== Segment start ==

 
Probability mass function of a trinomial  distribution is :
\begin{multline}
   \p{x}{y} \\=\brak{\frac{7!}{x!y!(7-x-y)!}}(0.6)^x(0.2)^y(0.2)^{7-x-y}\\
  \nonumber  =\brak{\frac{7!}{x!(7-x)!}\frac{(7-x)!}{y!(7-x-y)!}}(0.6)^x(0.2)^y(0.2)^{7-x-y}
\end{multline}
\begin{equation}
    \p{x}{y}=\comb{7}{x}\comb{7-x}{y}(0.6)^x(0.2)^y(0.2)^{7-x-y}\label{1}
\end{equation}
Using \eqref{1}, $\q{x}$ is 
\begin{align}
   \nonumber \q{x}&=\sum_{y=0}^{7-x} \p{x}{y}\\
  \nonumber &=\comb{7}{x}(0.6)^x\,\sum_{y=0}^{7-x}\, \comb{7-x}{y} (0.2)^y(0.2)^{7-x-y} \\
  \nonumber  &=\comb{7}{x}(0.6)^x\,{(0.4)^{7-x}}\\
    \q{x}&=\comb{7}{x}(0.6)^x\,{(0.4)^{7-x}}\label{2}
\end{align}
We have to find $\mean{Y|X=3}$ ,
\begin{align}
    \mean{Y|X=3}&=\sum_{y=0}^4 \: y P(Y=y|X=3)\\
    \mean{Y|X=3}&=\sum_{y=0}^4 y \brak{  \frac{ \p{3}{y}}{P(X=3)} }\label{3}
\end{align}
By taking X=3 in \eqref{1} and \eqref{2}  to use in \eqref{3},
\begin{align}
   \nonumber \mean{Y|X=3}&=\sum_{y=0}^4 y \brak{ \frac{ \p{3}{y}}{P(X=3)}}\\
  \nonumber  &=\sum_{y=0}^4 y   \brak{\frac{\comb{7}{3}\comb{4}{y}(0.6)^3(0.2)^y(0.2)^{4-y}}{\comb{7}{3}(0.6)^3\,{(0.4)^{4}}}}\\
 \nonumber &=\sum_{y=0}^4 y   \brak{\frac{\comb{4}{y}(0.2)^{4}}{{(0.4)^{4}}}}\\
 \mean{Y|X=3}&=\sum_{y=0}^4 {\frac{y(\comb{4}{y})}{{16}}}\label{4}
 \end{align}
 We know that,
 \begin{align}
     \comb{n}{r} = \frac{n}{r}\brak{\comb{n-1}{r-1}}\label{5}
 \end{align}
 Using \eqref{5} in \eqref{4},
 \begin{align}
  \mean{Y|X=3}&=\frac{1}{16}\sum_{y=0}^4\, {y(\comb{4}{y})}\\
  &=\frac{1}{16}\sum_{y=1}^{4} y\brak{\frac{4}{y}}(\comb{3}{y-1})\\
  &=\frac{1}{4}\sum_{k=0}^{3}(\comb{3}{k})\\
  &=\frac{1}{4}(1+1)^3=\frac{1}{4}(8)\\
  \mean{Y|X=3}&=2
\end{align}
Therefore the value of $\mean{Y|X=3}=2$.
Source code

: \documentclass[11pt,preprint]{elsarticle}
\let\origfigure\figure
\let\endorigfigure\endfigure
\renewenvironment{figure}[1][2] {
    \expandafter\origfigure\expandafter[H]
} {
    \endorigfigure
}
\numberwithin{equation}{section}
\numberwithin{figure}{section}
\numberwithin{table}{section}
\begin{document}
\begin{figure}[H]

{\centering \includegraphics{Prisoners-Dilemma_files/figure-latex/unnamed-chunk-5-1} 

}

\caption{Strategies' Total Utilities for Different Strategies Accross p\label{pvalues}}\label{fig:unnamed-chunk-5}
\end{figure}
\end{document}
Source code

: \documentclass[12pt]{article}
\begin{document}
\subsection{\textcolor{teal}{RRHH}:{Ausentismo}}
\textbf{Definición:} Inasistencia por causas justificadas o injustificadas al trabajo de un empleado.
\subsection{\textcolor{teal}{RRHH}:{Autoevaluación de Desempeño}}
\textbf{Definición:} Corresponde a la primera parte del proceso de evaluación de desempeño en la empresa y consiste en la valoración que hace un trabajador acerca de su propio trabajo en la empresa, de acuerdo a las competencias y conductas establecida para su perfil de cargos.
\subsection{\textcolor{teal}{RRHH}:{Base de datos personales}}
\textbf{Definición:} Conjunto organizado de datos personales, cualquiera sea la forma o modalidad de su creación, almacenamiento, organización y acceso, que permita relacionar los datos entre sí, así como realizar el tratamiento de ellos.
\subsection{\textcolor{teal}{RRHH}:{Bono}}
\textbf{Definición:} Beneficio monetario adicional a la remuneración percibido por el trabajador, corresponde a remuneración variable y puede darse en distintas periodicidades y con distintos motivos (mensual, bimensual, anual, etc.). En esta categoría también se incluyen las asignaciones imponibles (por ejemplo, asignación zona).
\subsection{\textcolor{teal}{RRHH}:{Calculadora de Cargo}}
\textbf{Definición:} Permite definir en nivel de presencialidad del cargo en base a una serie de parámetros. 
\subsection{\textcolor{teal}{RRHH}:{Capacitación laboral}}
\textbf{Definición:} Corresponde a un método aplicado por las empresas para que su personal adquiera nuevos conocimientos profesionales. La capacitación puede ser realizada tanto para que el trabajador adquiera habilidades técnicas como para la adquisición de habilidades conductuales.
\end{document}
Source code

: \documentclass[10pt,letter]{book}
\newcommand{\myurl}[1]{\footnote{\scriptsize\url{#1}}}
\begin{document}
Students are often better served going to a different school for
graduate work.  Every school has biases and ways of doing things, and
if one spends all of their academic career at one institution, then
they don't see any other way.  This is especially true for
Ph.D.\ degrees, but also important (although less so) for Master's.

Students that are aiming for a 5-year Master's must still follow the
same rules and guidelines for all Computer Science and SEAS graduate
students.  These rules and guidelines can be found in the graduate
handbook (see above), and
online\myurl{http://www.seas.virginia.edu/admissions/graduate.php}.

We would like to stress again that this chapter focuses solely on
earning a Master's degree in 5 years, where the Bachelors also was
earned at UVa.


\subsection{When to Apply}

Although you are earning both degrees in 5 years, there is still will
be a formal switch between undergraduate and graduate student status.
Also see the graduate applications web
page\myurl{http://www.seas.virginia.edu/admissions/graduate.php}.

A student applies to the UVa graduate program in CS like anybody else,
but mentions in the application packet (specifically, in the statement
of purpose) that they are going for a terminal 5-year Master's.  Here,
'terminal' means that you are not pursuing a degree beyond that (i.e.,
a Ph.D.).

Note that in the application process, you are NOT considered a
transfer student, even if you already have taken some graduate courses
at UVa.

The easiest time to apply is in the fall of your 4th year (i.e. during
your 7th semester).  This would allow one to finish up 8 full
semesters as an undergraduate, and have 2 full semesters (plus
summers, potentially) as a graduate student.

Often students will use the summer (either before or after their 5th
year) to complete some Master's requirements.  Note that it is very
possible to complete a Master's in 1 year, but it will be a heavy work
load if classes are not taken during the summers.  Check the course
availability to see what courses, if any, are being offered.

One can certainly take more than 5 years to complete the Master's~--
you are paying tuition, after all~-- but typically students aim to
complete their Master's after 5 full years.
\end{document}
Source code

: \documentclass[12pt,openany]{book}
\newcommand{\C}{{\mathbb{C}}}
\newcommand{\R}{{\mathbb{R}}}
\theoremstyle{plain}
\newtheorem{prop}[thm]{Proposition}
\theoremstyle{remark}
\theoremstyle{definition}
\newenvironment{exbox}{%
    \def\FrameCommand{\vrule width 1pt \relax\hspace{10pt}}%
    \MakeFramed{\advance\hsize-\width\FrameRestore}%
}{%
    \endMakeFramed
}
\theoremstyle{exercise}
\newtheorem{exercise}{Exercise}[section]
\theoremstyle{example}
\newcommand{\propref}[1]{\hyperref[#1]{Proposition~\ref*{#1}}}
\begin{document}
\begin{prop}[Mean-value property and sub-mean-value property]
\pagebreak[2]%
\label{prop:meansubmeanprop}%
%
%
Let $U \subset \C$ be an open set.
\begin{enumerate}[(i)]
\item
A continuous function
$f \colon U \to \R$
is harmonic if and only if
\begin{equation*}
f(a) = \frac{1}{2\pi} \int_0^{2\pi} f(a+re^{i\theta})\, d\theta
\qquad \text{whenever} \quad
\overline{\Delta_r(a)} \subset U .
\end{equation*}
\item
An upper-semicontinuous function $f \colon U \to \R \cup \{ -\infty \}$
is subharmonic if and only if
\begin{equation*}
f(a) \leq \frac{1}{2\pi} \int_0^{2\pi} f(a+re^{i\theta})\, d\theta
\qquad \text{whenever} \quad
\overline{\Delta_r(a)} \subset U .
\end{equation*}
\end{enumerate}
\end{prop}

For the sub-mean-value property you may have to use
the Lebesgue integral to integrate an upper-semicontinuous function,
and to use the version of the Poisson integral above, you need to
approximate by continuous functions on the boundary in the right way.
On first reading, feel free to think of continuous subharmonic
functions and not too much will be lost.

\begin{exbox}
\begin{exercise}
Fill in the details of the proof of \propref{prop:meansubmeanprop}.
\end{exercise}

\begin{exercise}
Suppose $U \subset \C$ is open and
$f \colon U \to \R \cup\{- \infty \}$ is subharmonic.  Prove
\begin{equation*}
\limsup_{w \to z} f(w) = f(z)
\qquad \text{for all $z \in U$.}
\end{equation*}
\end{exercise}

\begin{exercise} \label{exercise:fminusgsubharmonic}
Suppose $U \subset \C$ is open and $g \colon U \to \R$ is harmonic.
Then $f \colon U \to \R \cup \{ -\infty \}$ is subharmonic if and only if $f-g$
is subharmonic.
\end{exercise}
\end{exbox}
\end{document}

== Segment end ==

- _ACTIVITY_
Exactly how many lines in the listing above contain the string "datos"? Give the number without comment.

- _ANSWER FOR THE TASK_
2